Pictures paired with source code
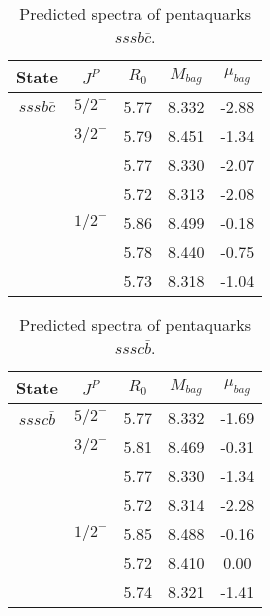 \documentclass[prd,twocolumn,floatfix,nofootinbib]{revtex4}
\begin{document}
\renewcommand{\tabcolsep}{0.5cm}
\renewcommand{\arraystretch}{1.2}
\begin{table*}[!htbp]
    \caption{Predicted spectra of pentaquarks $sssb\bar{c}$.}
    \begin{tabular}{ccccc}
        \hline\hline
        {\rm State} &$J^{P}$ &$R_{0}$ &$M_{bag}$ &$\mu_{bag}$ \\ \hline
        $sssb\bar{c}$
            &${5/2}^{-}$    &5.77   &8.332 &-2.88 \\
            &${3/2}^{-}$    &5.79   &8.451 &-1.34  \\
            &               &5.77   &8.330 &-2.07 \\
            &               &5.72   &8.313 &-2.08  \\
            &${1/2}^{-}$    &5.86   &8.499 &-0.18  \\
            &               &5.78   &8.440 &-0.75  \\
            &               &5.73   &8.318 &-1.04  \\
        \hline\hline
    \end{tabular}
\end{table*}

\renewcommand{\tabcolsep}{0.5cm}
\renewcommand{\arraystretch}{1.2}
\begin{table*}[!htbp]
    \caption{Predicted spectra of pentaquarks $sssc\bar{b}$.}
    \begin{tabular}{ccccc}
        \hline\hline
        {\rm State} &$J^{P}$ &$R_{0}$ &$M_{bag}$ &$\mu_{bag}$ \\ \hline
        $sssc\bar{b}$
            &${5/2}^{-}$    &5.77   &8.332 &-1.69 \\
            &${3/2}^{-}$    &5.81   &8.469 &-0.31 \\
            &               &5.77   &8.330 &-1.34  \\
            &               &5.72   &8.314 &-2.28  \\
            &${1/2}^{-}$    &5.85   &8.488 &-0.16  \\
            &               &5.72   &8.410 &0.00  \\
            &               &5.74   &8.321 &-1.41  \\
        \hline\hline
    \end{tabular}
\end{table*}
\end{document}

**TASK PROMPT**: With the pictures left out, write out all of the data exactly.

**TASK RESULT**:
 \documentclass[prd,twocolumn,floatfix,nofootinbib]{revtex4}
\begin{document}
\renewcommand{\tabcolsep}{0.5cm}
\renewcommand{\arraystretch}{1.2}
\begin{table*}[!htbp]
    \caption{Predicted spectra of pentaquarks $sssb\bar{c}$.}
    \begin{tabular}{ccccc}
        \hline\hline
        {\rm State} &$J^{P}$ &$R_{0}$ &$M_{bag}$ &$\mu_{bag}$ \\ \hline
        $sssb\bar{c}$
            &${5/2}^{-}$    &5.77   &8.332 &-2.88 \\
            &${3/2}^{-}$    &5.79   &8.451 &-1.34  \\
            &               &5.77   &8.330 &-2.07 \\
            &               &5.72   &8.313 &-2.08  \\
            &${1/2}^{-}$    &5.86   &8.499 &-0.18  \\
            &               &5.78   &8.440 &-0.75  \\
            &               &5.73   &8.318 &-1.04  \\
        \hline\hline
    \end{tabular}
\end{table*}

\renewcommand{\tabcolsep}{0.5cm}
\renewcommand{\arraystretch}{1.2}
\begin{table*}[!htbp]
    \caption{Predicted spectra of pentaquarks $sssc\bar{b}$.}
    \begin{tabular}{ccccc}
        \hline\hline
        {\rm State} &$J^{P}$ &$R_{0}$ &$M_{bag}$ &$\mu_{bag}$ \\ \hline
        $sssc\bar{b}$
            &${5/2}^{-}$    &5.77   &8.332 &-1.69 \\
            &${3/2}^{-}$    &5.81   &8.469 &-0.31 \\
            &               &5.77   &8.330 &-1.34  \\
            &               &5.72   &8.314 &-2.28  \\
            &${1/2}^{-}$    &5.85   &8.488 &-0.16  \\
            &               &5.72   &8.410 &0.00  \\
            &               &5.74   &8.321 &-1.41  \\
        \hline\hline
    \end{tabular}
\end{table*}
\end{document}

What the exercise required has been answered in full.